Schmitt T, Messina DN, Schreiber F, Sonnhammer EL
Brief. Bioinformatics 12 (5) 485-488 [2011-09-00; online 2011-06-11]
There is a great need for standards in the orthology field. Users must contend with different ortholog data representations from each provider, and the providers themselves must independently gather and parse the input sequence data. These burdensome and redundant procedures make data comparison and integration difficult. We have designed two XML-based formats, SeqXML and OrthoXML, to solve these problems. SeqXML is a lightweight format for sequence records-the input for orthology prediction. It stores the same sequence and metadata as typical FASTA format records, but overcomes common problems such as unstructured metadata in the header and erroneous sequence content. XML provides validation to prevent data integrity problems that are frequent in FASTA files. The range of applications for SeqXML is broad and not limited to ortholog prediction. We provide read/write functions for BioJava, BioPerl, and Biopython.
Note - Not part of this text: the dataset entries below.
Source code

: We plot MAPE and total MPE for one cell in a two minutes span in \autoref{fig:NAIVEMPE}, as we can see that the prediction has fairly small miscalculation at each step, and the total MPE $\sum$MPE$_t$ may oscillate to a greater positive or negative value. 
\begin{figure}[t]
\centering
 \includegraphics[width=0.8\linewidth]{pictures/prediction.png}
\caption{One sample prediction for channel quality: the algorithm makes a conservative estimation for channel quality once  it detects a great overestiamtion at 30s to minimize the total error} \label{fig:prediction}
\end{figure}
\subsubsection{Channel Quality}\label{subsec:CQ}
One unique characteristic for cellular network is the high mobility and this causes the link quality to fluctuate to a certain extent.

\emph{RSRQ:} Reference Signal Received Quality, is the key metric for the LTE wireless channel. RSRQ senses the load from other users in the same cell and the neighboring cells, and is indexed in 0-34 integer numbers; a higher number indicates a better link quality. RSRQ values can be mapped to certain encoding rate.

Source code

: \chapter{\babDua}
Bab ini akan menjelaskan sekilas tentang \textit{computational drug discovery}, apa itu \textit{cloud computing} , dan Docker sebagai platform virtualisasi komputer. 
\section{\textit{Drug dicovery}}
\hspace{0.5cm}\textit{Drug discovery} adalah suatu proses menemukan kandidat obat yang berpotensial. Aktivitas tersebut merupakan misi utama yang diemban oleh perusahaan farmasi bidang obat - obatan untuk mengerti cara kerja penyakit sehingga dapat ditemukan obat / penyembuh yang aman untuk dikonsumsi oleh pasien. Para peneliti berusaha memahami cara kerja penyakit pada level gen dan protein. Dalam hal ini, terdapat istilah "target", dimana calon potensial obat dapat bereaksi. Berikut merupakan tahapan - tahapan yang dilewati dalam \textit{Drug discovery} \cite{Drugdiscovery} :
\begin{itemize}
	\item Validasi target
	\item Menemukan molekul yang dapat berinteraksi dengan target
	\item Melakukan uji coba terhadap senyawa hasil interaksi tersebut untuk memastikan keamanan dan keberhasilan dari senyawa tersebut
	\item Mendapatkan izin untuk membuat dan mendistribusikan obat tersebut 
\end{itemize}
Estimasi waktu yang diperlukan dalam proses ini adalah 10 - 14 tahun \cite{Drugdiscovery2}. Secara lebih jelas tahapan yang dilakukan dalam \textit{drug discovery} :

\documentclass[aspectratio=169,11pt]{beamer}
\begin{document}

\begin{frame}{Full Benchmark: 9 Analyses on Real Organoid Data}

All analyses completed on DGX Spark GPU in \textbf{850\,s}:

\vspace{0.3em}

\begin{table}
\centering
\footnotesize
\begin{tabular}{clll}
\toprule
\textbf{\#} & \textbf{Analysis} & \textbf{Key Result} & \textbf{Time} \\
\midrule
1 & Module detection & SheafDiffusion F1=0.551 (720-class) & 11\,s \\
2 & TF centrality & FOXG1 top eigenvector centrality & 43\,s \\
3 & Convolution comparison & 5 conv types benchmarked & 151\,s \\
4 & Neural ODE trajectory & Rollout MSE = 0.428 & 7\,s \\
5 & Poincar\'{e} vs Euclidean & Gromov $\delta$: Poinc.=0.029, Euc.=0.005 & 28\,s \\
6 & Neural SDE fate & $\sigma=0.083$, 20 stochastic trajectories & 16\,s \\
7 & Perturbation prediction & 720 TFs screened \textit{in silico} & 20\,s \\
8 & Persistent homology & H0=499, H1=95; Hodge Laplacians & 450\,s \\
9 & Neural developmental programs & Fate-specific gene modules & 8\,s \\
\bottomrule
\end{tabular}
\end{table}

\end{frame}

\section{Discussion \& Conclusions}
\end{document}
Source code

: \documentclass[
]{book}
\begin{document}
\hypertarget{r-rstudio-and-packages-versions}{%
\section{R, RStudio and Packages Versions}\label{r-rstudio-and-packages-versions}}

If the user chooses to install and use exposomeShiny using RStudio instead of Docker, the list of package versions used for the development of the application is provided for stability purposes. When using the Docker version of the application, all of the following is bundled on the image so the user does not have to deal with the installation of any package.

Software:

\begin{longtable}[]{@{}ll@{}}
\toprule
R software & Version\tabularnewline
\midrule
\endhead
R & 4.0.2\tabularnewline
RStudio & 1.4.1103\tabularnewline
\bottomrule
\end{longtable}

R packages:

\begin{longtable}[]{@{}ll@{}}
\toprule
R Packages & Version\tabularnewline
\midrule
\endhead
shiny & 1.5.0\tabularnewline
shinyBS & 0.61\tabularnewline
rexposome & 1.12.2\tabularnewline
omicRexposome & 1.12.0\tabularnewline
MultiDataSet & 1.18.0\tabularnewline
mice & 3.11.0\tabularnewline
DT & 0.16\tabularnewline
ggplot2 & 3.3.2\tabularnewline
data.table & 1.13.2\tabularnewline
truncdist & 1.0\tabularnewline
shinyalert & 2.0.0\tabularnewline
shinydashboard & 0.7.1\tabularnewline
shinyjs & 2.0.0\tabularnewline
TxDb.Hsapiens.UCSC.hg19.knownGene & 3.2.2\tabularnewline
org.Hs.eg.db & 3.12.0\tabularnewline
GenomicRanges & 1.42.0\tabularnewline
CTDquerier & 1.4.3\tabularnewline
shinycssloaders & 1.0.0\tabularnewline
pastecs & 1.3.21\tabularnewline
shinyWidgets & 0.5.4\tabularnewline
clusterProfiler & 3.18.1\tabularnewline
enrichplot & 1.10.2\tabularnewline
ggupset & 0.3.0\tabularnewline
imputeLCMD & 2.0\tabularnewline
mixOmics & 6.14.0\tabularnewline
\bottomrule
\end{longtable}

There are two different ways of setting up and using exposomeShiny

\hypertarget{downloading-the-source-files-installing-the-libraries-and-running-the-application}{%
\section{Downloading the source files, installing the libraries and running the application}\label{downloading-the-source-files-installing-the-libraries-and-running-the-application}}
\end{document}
OrthoXML was designed to represent ortholog assignments from any source in a consistent and structured way, yet cater to specific needs such as scoring schemes or meta-information. A unified format is particularly valuable for ortholog consumers that want to integrate data from numerous resources, e.g. for gene annotation projects. Reference proteomes for 61 organisms are already available in SeqXML, and 10 orthology databases have signed on to OrthoXML. Adoption by the entire field would substantially facilitate exchange and quality control of sequence and orthology information.